Understanding Social Care, Caerphilly Childrens Services


A Personal Journey Through Injustice at the Hands of Children's Services West

Ladies and Gentlemen, today’s blog takes us somewhere both familiar and urgent. Before i begin i want ot say a massive thank to everyone that has been with us on the entire journey and fully witness everything unfold its a true privialge to have your suport through this chapater and together we really have been rising abouve the diffucult times so without delay lets being, It’s been a real calling of mine to walk these landscapes of Caerphilly basin and speak with the people who live within it. Sometimes, the journeys i have walked are not through forests or over hills but through a darker corridors of public institutions that, too often, lose sight of the people they are meant to protect in this blog i reflect on one of the most diffucult chapters of my life and one many have faced. Over the past decade, my life has been shaped sometimes quietly, sometimes brutally by my experiences with Caerphilly County Borough Council Children's Services West and a few certain indviduals that have lived around me. What began as isolated concerns soon revealed itself to be a pattern. A system, already stretched and struggling, stopped seeing me as a person. Stopped seeing my disabilities and its rights and Stopped seeing my rights to family life. And in doing so, it broke something not just in me but in the trust that we should all be able to place in public service department it truly was sad to see the people who are in charge of helping our society so hostile and appothtic .

Adolescence, Risk and a System Crumbling Under Pressure

At the heart of my experiences lies a simple truth: I sought help. I followed procedure. I provided evidence. I asked for my family life to be protected not destroyed.
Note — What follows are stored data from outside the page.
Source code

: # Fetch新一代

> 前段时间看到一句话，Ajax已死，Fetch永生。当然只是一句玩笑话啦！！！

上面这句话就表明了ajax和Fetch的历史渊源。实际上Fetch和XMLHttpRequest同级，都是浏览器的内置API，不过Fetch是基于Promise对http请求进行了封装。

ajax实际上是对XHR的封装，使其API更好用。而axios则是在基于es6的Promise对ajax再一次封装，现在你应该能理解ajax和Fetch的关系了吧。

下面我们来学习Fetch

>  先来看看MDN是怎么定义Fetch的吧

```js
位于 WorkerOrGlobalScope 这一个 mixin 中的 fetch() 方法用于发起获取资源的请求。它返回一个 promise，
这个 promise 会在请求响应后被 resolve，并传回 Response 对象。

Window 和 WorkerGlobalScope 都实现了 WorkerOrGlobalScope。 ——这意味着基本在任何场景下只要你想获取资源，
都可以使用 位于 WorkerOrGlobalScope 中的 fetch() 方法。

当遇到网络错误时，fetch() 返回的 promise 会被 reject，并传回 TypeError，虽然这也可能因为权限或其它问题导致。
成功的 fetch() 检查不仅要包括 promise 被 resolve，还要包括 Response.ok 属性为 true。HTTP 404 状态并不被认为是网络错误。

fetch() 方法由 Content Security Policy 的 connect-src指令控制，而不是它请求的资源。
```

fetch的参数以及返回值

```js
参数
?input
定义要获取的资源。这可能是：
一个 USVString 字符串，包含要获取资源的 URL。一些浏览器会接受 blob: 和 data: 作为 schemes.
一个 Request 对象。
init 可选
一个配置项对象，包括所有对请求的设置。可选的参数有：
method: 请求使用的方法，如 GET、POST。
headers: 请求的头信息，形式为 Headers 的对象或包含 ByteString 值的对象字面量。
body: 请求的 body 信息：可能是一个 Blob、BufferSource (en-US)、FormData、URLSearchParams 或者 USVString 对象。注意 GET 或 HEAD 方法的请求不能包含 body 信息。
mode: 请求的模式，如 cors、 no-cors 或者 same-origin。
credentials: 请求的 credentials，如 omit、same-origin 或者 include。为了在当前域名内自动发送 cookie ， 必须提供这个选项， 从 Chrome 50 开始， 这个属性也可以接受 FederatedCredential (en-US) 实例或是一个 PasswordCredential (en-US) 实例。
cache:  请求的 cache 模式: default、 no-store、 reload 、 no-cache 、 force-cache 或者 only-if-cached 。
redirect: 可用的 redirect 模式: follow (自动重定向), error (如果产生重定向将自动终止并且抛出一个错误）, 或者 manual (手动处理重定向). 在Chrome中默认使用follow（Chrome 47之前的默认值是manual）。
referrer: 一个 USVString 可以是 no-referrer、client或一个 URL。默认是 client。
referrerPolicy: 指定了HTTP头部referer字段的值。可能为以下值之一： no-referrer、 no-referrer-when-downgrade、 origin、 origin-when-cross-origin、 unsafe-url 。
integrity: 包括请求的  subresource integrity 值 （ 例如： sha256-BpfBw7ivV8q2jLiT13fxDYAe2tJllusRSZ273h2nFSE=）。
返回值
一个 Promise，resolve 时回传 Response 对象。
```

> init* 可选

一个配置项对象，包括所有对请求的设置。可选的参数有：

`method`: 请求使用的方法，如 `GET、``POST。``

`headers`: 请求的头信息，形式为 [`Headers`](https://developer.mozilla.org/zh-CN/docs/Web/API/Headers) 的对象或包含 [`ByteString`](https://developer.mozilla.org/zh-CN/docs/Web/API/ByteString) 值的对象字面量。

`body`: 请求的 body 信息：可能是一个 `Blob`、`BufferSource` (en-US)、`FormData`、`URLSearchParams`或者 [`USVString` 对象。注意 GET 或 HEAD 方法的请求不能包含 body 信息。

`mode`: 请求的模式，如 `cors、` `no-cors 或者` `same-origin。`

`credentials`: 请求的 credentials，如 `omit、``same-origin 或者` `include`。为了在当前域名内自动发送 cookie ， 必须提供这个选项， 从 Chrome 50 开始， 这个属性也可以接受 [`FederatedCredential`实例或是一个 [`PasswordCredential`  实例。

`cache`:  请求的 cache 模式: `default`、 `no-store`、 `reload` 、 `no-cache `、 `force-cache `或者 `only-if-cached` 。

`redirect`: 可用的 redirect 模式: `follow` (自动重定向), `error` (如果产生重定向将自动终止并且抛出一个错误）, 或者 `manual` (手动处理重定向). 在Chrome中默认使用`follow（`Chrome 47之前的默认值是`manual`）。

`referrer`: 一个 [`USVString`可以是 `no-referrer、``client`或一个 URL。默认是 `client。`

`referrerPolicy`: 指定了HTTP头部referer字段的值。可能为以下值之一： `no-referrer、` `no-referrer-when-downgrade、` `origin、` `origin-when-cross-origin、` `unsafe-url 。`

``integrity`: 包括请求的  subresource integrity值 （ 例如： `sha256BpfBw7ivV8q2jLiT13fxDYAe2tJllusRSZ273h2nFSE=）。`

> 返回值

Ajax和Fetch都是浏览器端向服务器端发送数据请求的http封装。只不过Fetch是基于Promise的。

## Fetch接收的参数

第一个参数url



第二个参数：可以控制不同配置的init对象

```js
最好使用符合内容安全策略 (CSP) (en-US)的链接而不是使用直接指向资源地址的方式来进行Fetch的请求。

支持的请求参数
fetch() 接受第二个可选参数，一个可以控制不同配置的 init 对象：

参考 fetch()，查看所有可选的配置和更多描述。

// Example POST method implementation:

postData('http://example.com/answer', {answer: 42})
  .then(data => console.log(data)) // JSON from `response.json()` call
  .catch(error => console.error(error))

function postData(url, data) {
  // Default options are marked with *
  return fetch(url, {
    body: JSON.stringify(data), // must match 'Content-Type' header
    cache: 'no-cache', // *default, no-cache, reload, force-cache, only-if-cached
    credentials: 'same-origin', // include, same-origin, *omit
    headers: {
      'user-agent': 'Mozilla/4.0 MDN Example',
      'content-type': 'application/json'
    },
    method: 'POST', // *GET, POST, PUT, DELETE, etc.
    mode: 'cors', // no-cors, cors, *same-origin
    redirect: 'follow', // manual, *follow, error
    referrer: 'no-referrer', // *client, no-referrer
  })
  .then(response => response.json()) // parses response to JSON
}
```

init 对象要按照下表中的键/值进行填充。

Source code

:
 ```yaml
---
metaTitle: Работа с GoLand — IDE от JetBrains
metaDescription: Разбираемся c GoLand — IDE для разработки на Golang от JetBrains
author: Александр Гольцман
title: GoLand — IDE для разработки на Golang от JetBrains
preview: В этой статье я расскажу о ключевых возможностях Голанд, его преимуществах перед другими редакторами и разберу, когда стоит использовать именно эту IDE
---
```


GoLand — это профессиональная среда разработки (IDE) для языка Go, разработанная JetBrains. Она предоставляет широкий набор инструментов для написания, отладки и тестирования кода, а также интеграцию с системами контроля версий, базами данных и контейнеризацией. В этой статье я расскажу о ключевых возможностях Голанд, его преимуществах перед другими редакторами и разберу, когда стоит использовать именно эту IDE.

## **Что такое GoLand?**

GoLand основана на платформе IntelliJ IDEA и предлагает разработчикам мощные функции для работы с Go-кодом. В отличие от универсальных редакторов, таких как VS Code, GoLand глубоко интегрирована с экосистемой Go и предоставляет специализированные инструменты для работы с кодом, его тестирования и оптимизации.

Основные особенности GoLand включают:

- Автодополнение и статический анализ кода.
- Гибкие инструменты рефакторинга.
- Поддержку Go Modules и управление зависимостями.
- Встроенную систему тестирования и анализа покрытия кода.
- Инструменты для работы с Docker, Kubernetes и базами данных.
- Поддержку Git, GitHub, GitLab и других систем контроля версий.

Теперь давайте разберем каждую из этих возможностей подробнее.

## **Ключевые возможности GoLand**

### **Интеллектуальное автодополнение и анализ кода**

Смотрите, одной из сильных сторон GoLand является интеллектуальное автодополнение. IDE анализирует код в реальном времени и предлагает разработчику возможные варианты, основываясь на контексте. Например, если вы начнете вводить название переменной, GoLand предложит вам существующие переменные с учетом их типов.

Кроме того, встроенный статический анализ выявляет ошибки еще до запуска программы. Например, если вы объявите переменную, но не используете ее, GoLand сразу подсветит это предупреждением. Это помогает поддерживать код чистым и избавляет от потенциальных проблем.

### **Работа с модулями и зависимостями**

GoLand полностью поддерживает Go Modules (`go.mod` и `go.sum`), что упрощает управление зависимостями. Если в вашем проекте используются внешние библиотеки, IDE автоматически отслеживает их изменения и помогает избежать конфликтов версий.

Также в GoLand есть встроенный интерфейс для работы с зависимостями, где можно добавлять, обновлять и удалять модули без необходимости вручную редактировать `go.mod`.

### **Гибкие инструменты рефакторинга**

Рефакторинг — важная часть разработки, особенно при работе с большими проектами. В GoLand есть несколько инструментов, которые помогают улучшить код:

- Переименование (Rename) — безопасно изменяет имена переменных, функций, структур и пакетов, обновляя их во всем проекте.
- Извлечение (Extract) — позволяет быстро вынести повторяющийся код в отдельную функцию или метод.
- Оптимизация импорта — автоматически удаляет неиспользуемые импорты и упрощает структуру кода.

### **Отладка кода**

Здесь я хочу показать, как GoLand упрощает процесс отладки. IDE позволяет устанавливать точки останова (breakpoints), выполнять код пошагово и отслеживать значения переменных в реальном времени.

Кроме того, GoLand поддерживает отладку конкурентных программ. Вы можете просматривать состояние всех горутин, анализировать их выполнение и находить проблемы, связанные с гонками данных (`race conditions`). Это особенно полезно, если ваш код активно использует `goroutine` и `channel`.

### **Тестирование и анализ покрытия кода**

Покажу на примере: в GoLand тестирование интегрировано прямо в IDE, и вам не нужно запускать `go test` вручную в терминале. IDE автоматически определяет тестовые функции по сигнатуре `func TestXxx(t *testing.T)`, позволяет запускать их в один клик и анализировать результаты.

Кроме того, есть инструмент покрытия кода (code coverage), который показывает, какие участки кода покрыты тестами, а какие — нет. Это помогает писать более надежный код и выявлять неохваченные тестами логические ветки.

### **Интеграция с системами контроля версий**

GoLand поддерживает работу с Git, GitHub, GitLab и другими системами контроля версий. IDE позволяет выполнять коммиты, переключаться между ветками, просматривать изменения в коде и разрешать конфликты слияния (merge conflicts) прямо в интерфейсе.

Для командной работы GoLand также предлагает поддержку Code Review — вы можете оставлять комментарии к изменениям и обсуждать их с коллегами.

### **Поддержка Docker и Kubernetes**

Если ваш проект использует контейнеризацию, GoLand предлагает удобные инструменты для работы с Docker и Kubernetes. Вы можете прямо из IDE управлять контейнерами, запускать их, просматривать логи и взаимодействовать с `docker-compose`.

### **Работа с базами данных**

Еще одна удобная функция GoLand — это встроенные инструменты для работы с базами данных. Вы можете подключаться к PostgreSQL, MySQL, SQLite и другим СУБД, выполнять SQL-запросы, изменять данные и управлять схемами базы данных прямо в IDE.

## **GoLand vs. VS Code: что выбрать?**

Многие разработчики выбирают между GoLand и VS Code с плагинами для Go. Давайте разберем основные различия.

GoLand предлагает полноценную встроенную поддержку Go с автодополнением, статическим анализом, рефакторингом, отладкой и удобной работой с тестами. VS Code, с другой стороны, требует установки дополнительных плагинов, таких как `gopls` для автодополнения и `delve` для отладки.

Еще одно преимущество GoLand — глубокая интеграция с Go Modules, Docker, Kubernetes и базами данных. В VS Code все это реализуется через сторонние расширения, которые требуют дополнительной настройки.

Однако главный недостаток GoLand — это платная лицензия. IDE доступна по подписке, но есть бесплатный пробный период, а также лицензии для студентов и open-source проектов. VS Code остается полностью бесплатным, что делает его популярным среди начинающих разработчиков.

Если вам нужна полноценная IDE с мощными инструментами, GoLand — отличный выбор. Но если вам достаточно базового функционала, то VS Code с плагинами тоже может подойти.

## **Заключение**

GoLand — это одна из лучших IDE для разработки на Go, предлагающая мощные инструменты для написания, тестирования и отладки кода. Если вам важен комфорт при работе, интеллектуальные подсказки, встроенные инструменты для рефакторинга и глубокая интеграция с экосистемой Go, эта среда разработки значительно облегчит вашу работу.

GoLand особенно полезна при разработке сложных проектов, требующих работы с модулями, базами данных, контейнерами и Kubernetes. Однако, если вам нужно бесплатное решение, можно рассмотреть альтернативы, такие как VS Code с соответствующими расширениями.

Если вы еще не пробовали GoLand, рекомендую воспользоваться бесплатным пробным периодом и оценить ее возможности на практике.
And yet time and again, rather than supporting safety, the system weaponized misunderstanding, turned disability into stigma, and assumed guilt without evidence.In my case, as a father, a person living with ASD (Asperger's), and an active community figure, I found myself repeatedly: Misrepresented, Ignored when evidence was provided and Punished for asking for the basic rights guaranteed under law the right to family life, fair trial, and disability accommodations. I was not alone. Those around me including another resident, a young mother trying to build a better life for her children faced their own experiences of unjust targeting and procedural neglect. It would be naive to pretend that adolescence today isn't complicated. It would be equally naive to pretend that our social care systems are coping well. Teenagers today face unprecedented challenges mental health struggles, exposure to substances, peer pressure in a digital age. Families are under strain like never before. Yet what I witnessed what I lived through was a system that, rather than supporting families during crisis, too often, Jumped to conclusions without investigation and Preferred administrative closure over complex truth. its such a complex mateer that it really appears that soical services west chose the appearance of action over the hard work of real safeguarding.

The Wider Cost: Society at Risk

I had to deeply reflect when writing the blog and reliving so much is very diffucult, however this blog reminds me of why there is a reason we have GDPR. Why There is a reason we have Equality Acts and why There is a reason the Human Rights Act exists and to my understanding that is for protecting the right to privacy, to family life, and to a fair hearing, because without these protections, those with power can and do abuse it, whether intentionally or through negligence. In my own journey with this one department of social services (West) i encountred multiple breaches of: Article 6 (Right to a Fair Trial) - Article 8 (Right to Private and Family Life) - The Equality Act 2010 (Reasonable Adjustments for Disability) became routine rather than exceptional.


Closing Thoughts: Why This Story Matters

It would have been easier, in many ways, to stay silent. To allow these experiences to fade into private grief. But silence helps no one. Sunlight is still the best disinfectant.This story matters because families deserve better. Because children deserve better. Because communities deserve better and Most of all, because the fragile thing called "trust" between people and service cannot survive without truth. Ladies and Gentlemen, we carry not only the weight of what has been lost, but the power to protect what remains. So I ask you: When you see a situation, when you hear a story, will you rush to judge… or will you stop, and seek to understand first? In that question lies the hope for all of us that the mistakes of today need not be the inheritances of tomorrow.